White Supremacist Who Dined With Ye And Trump Is From Suburban Chicago
“White nationalist Holocaust denier Nick Fuentes, who met with former President Trump at his Mar-a-Largo estate (brought there by the rapper formerly known as Kanye West, under fire for his own antisemitic statements), was raised in suburban Chicago,” reports the Sun-Times. The twenty-four-year-old “is a 2016 graduate of Lyons Township High School, living in La Grange Park when he attended the school.” “He’s a vicious bigot. He’s been condemned across the political spectrum,” David Goldenberg, the Anti-Defamation League director of the Midwest regional office tells the paper.(Records show that he presently has a Berwyn address.) “He’s a white supremacist who really is seeking to forge a white nationalist alternative to the mainstream GOP… The practical impact is that by dining with them, Trump handed West and Fuentes a gift: an elevated platform the extremists—both with deep Chicago ties—otherwise would not have.” (Rachel Maddow compiled a montage of Fuentes’ work here.)
Biden, Pelosi Prepare To Stall Rail Freight Worker Action
“President Joe Biden and Speaker Nancy Pelosi are moving to prevent a looming shutdown of the nation’s freight railroads with the House preparing to take up legislation this week to impose a settlement over the objections of some unions,” reports Bloomberg. (The dispute is primarily over sick time for rail workers.) Biden said in a statement that “lawmakers should ‘immediately’ codify the agreement he helped broker in September between unions and railroads ‘without any modifications or delay,’ after some labor groups voted to reject it.” (Reuters has video from the day the largest union refused the contract proposal.) Posts Warren Gunnels, majority staff director for Budget Committee Chairman Bernie Sanders, “It would cost $688 million to provide fifteen days of paid sick leave to rail workers and prevent a lockout that would cost the economy $2 billion a day. [Warren] Buffett is the owner of BNSF Rail and is worth $110 billion.”
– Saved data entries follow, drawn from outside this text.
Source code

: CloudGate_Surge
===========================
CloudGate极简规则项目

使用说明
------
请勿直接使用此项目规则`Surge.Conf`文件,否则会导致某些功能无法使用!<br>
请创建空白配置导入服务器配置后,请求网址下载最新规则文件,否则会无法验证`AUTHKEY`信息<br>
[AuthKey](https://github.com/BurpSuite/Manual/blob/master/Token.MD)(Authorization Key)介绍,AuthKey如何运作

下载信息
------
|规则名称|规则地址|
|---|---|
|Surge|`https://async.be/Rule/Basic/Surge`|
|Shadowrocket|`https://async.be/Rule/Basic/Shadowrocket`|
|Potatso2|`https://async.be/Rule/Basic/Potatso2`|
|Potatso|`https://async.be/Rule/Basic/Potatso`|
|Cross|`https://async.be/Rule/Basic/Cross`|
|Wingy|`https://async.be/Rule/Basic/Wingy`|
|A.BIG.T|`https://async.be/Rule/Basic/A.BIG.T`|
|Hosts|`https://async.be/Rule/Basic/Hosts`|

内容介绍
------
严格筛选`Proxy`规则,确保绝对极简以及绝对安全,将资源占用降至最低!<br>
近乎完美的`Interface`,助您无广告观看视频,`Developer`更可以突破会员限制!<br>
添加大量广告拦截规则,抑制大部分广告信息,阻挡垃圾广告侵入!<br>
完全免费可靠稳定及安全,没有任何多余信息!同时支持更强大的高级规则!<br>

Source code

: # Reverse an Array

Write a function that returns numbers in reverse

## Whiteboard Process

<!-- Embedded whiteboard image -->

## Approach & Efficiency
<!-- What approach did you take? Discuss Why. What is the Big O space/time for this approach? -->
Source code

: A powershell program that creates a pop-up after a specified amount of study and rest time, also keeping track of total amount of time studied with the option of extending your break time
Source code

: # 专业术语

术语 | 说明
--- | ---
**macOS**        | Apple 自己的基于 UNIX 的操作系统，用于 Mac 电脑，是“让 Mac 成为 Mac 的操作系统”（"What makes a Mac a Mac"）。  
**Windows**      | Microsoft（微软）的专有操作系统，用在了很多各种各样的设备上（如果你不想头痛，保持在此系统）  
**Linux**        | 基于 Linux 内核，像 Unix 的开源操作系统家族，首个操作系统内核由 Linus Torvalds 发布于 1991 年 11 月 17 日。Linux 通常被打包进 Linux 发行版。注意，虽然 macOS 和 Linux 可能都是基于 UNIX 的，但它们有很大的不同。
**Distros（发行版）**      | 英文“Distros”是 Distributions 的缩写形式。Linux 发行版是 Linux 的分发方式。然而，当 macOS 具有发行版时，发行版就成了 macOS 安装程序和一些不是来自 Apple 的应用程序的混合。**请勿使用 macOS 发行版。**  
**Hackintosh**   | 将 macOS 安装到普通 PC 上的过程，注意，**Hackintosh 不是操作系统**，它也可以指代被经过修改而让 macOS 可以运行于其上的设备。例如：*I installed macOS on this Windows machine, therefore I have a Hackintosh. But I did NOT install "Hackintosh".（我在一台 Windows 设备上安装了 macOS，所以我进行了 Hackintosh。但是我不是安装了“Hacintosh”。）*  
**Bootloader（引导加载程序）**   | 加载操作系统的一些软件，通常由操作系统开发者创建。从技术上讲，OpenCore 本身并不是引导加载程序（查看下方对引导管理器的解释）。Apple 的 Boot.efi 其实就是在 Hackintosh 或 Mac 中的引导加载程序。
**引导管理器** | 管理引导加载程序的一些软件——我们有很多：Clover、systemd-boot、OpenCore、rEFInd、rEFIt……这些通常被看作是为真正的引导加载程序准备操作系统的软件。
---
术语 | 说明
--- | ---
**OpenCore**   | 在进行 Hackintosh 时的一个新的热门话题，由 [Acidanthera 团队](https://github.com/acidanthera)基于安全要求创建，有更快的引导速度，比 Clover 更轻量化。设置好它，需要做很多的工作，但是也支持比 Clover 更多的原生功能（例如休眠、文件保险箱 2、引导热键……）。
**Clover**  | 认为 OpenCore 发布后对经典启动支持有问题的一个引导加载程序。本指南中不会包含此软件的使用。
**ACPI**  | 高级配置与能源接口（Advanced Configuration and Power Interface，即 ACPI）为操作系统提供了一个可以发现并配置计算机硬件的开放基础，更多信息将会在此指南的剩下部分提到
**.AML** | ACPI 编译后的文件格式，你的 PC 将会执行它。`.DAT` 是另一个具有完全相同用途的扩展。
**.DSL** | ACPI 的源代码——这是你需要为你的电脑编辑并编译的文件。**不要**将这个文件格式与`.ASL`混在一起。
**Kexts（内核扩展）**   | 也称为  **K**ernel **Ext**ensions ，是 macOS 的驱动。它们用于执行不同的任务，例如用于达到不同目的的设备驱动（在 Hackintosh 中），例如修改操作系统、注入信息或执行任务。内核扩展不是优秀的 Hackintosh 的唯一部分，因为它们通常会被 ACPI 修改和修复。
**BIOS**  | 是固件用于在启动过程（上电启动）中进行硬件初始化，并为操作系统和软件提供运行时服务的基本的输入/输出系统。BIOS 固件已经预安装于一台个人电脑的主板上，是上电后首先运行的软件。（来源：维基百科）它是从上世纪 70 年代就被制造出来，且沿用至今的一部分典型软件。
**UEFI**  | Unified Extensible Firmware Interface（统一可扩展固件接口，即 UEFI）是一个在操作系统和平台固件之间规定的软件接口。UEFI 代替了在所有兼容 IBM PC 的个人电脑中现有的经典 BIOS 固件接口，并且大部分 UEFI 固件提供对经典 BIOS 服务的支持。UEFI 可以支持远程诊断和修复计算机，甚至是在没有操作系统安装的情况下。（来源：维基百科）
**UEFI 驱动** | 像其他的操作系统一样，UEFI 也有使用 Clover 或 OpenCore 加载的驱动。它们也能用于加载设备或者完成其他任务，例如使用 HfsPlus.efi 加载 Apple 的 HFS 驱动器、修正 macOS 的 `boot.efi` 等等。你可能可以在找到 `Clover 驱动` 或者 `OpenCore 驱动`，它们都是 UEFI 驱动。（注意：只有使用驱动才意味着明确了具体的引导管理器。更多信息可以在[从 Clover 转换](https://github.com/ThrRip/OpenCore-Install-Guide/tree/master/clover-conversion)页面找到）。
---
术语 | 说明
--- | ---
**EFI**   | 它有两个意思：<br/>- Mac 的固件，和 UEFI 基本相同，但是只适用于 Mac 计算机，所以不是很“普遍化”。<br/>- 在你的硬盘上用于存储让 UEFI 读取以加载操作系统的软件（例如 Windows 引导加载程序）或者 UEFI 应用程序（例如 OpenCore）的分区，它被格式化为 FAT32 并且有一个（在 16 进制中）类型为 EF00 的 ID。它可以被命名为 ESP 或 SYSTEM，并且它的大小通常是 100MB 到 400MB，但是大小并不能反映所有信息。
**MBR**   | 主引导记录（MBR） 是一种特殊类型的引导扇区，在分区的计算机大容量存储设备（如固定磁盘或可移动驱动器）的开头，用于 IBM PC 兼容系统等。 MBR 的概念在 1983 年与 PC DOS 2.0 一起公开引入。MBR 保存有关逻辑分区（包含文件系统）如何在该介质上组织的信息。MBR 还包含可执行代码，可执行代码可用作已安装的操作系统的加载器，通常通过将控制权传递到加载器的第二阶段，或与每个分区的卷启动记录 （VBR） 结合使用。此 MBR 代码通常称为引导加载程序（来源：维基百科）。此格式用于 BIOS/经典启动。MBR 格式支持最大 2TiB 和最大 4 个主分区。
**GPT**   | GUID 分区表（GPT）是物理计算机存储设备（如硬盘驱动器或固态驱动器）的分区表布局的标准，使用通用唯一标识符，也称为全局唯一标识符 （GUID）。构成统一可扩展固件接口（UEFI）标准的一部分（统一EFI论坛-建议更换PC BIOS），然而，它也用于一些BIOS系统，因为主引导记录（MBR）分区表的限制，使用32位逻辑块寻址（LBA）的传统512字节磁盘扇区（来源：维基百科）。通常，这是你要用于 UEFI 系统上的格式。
Popular Information’s Judd Legum: “Railroad companies and union workers are at an impasse. The workers want at least four paid sick days. The railroads want to give them none. Biden says, to avoid a strike, Congress should pass legislation giving the railroad companies exactly what they want… There are 140,000 miles of rail in the United States, which are operated by about 115,000 rail workers. This network serves ‘nearly every agricultural, industrial, wholesale, retail and resource-based sector of our economy.’ Passenger rail would also stop, disrupting hundreds of thousands of commuters. The dispute boils down to one issue: paid sick leave. Rail workers and railroad companies are at an impasse after more than two years of negotiations.” The Washington Post: “Workers from the four of the twelve unions that voted down the agreement cited frustration over the lack of paid sick time and punitive attendance policies. Railroad workers do not receive paid sick days and are penalized for taking time off. Carriers have said that their attendance policies are necessary to keep the rail lines staffed and that they allow workers to take time off when needed by using paid vacation time.” Former Secretary of Labor Robert Reich: “A railroad strike would be bad. Congress prohibiting one would be worse.”